News / Middle East

    Morsi Cuts Egypt's Syria Ties, Backs No-fly Zone

    In this handout picture Egyptian President Mohammed Morsi gives a speech to thousands of Islamists and Syrian opposition supporters during  the "support for Syria" rally at Cairo stadium, June 15, 2013 in Cairo, Egypt. (Credit: Ho/Egyptian Presidency)
    In this handout picture Egyptian President Mohammed Morsi gives a speech to thousands of Islamists and Syrian opposition supporters during the "support for Syria" rally at Cairo stadium, June 15, 2013 in Cairo, Egypt. (Credit: Ho/Egyptian Presidency)
    Reuters
    Egyptian President Mohamed Morsi said he had cut all diplomatic ties with Damascus on Saturday and backed a no-fly zone over Syria, pitching the most populous Arab state more firmly against President Bashar al-Assad.

    Addressing a rally called by Sunni Muslim clerics in Cairo, the Sunni Islamist head of state also warned Assad's ally, the Iranian-backed Lebanese Shi'ite militia Hezbollah, to pull back from fighting in Syria.

    "Hezbollah must leave Syria. These are serious words," said Morsi, whose country hosted a conference of Sunni clerics this week who issued a call for holy war against Damascus. "There is no space or place for Hezbollah in Syria."

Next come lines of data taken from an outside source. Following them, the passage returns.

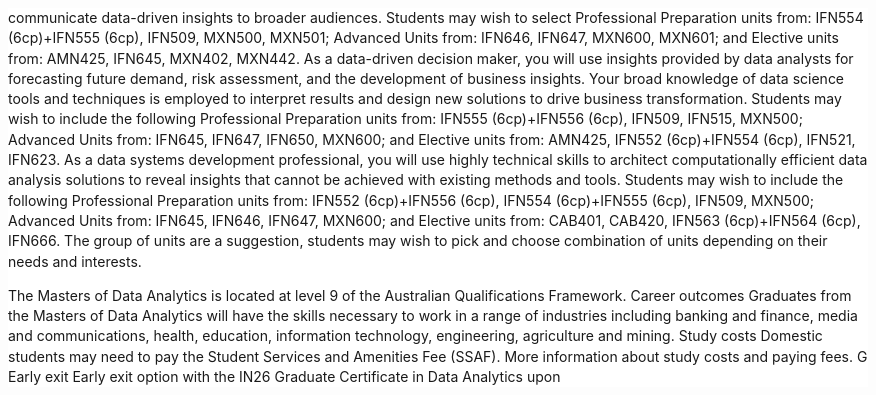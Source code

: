 communicate data-driven insights to
broader audiences. Students may wish to
select Professional Preparation units
from: IFN554 (6cp)+IFN555 (6cp),
IFN509, MXN500, MXN501; Advanced
Units from: IFN646, IFN647, MXN600,
MXN601; and Elective units from:
AMN425, IFN645, MXN402, MXN442.
As a data-driven decision maker, you
will use insights provided by data analysts
for forecasting future demand, risk
assessment, and the development of
business insights. Your broad knowledge
of data science tools and techniques is
employed to interpret results and design
new solutions to drive business
transformation. Students may wish to
include the following Professional
Preparation units from: IFN555
(6cp)+IFN556 (6cp), IFN509, IFN515,
MXN500; Advanced Units from: IFN645,
IFN647, IFN650, MXN600; and Elective
units from: AMN425, IFN552
(6cp)+IFN554 (6cp), IFN521, IFN623.
As a data systems development
professional, you will use highly technical
skills to architect computationally efficient
data analysis solutions to reveal insights
that cannot be achieved with existing
methods and tools. Students may wish to
include the following Professional
Preparation units from: IFN552
(6cp)+IFN556 (6cp), IFN554
(6cp)+IFN555 (6cp), IFN509, MXN500;
Advanced Units from: IFN645, IFN646,
IFN647, MXN600; and Elective units
from: CAB401, CAB420, IFN563
(6cp)+IFN564 (6cp), IFN666.
The group of units are a suggestion,
students may wish to pick and choose
combination of units depending on their
needs and interests.
 
The Masters of Data Analytics is located
at level 9 of the Australian Qualifications
Framework.
Career outcomes
Graduates from the Masters of Data
Analytics will have the skills necessary to
work in a range of industries including
banking and finance, media and
communications, health, education,
information technology, engineering,
agriculture and mining.
Study costs
Domestic students may need to pay the
Student Services and Amenities Fee
(SSAF).
More information about study costs
and paying fees.
G
Early exit
Early exit option with the IN26 Graduate
Certificate in Data Analytics upon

    The rally underscored the region's deepening sectarian rift. A cleric who spoke before Morsi described Shi'ites as heretics, infidels, oppressors and polytheists.

    It was also a show of support for Morsi as his opponents mobilize for protests to demand early presidential elections.

    Morsi waved Syrian and Egyptian flags as he entered the auditorium packed with 20,000 supporters. The crowd chanted: "From the free revolutionaries of Egypt: We will stamp on you, Bashar!"

    Morsi, a Muslim Brotherhood politician, steered clear of direct references to Shi'ites and Iran but in a partial allusion to Tehran, he accused states in the region and beyond of feeding "a campaign of extermination and planned ethnic cleansing" in Syria.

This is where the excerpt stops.